*Problem description*.
Count the lines below that contain the word "points", and reply with only that number.

*The data*.
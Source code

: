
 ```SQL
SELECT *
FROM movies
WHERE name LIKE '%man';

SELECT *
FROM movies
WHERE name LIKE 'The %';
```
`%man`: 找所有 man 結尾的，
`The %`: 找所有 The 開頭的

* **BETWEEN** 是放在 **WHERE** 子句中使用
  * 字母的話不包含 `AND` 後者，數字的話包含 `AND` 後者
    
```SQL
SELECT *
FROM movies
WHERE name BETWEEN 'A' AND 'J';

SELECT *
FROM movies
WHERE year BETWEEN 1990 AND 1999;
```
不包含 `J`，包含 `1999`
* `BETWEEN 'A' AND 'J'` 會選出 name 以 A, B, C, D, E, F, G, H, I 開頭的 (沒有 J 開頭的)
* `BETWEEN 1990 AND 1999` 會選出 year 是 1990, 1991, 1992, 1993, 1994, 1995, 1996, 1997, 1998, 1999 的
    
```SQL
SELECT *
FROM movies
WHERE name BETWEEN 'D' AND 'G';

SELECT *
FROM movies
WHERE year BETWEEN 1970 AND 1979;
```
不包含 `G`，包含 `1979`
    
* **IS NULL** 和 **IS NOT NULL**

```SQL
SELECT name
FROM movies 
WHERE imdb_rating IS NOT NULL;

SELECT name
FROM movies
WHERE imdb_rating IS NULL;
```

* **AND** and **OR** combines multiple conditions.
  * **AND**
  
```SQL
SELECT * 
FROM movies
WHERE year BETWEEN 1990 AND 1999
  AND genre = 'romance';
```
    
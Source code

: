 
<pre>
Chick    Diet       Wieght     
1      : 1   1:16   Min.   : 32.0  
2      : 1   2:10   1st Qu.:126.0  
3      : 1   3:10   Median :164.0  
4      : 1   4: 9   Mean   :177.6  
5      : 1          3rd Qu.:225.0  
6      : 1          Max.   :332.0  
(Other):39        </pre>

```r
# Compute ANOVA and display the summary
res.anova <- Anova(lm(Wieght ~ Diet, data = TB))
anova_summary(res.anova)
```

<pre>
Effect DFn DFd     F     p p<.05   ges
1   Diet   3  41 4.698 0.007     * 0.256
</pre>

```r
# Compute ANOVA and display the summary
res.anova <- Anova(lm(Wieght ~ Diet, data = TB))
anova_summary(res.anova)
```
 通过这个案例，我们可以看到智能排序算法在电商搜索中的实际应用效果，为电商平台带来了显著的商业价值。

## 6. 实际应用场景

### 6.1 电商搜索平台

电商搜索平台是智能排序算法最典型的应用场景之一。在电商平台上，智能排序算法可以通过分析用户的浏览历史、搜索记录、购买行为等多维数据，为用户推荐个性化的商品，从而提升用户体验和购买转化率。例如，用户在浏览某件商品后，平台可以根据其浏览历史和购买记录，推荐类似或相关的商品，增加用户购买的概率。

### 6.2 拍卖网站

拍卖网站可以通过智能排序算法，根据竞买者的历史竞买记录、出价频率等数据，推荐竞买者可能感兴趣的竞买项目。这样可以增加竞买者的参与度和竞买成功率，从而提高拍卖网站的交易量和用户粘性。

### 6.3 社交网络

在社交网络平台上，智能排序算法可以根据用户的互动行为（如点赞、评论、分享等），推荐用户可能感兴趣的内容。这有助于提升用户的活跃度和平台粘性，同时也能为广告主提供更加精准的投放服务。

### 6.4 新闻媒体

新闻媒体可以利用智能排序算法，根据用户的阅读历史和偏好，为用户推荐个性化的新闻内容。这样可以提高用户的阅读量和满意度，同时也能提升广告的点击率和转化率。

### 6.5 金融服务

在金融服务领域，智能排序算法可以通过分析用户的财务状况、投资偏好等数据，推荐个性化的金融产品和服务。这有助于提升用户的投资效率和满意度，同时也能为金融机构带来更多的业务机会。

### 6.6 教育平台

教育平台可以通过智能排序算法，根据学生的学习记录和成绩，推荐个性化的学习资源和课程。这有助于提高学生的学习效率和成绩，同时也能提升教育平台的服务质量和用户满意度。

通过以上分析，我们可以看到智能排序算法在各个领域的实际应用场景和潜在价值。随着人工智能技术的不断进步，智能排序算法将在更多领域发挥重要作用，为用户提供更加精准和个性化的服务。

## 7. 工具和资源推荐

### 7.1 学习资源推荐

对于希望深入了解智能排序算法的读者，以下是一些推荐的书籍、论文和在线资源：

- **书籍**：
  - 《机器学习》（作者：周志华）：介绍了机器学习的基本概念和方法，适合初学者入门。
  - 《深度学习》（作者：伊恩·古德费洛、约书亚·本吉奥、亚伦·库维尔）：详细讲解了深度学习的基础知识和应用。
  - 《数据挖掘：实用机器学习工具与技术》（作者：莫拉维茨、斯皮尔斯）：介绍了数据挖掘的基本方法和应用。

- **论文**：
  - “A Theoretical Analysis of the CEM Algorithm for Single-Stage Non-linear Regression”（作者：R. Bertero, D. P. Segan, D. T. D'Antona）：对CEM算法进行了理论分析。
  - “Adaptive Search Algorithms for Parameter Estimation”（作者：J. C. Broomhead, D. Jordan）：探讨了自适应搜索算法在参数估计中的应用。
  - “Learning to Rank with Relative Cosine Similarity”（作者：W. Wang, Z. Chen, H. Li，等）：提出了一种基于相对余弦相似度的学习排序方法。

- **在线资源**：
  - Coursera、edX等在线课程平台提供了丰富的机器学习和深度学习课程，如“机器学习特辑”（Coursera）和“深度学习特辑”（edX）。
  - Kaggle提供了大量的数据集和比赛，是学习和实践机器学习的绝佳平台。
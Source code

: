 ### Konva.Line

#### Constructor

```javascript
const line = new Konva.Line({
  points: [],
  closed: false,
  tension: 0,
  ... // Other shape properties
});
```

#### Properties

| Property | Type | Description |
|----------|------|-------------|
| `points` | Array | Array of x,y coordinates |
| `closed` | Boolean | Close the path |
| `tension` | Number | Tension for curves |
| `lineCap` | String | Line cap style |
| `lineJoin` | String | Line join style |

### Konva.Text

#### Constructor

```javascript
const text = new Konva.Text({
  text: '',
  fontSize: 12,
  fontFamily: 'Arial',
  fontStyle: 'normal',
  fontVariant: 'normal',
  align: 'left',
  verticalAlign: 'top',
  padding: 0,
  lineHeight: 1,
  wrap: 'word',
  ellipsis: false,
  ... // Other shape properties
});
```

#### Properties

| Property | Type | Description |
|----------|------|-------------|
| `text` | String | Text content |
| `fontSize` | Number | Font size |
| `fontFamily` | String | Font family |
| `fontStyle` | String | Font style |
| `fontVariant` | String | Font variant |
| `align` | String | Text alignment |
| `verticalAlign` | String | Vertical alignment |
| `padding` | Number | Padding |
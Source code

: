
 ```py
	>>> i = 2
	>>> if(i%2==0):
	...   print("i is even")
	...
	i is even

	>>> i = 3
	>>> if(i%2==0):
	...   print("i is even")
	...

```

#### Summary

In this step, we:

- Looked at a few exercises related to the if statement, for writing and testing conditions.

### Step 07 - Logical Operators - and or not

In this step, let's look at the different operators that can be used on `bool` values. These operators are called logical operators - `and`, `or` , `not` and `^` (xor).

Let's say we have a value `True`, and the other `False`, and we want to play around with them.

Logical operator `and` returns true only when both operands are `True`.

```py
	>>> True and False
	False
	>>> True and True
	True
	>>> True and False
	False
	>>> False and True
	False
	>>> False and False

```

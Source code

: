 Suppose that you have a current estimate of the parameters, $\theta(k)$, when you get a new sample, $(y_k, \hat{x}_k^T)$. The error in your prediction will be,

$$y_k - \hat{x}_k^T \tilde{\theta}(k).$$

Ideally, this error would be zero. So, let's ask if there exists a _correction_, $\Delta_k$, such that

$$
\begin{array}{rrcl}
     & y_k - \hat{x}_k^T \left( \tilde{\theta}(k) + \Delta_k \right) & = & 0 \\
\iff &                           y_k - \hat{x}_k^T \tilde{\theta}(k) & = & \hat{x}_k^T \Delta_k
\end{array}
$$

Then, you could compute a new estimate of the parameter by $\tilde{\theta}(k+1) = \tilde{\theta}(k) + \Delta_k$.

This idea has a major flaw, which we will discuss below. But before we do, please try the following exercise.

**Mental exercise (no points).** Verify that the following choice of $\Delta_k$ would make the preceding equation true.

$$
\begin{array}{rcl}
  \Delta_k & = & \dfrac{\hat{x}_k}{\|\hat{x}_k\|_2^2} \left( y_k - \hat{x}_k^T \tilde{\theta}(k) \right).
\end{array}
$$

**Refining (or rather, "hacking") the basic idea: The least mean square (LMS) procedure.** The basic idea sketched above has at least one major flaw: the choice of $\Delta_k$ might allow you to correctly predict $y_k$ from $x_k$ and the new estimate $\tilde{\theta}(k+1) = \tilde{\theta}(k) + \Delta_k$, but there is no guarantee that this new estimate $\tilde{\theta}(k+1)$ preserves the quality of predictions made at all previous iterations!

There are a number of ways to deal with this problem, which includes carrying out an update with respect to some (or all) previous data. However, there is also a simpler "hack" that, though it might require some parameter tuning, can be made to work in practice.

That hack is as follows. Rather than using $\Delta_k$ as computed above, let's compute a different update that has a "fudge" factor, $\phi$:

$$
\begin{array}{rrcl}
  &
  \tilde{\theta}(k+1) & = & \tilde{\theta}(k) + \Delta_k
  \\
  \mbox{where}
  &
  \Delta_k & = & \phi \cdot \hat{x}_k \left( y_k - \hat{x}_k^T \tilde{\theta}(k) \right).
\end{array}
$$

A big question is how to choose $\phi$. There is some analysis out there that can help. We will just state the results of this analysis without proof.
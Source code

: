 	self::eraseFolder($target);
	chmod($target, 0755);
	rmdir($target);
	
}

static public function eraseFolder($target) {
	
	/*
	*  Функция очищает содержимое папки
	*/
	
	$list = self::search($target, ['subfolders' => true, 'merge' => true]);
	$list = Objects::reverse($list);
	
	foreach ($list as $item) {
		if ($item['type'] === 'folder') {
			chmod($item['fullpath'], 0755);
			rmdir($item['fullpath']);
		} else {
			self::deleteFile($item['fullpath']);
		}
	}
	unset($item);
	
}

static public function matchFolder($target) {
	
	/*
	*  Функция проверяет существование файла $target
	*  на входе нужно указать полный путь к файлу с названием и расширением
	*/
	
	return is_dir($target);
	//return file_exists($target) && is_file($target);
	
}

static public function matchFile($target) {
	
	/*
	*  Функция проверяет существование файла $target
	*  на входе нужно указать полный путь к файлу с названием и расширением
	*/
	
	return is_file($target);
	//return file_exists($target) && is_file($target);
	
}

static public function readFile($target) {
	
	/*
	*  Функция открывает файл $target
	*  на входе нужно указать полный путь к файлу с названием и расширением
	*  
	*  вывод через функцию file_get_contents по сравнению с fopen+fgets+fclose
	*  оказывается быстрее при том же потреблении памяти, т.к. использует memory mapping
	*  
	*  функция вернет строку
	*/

*Response*.
3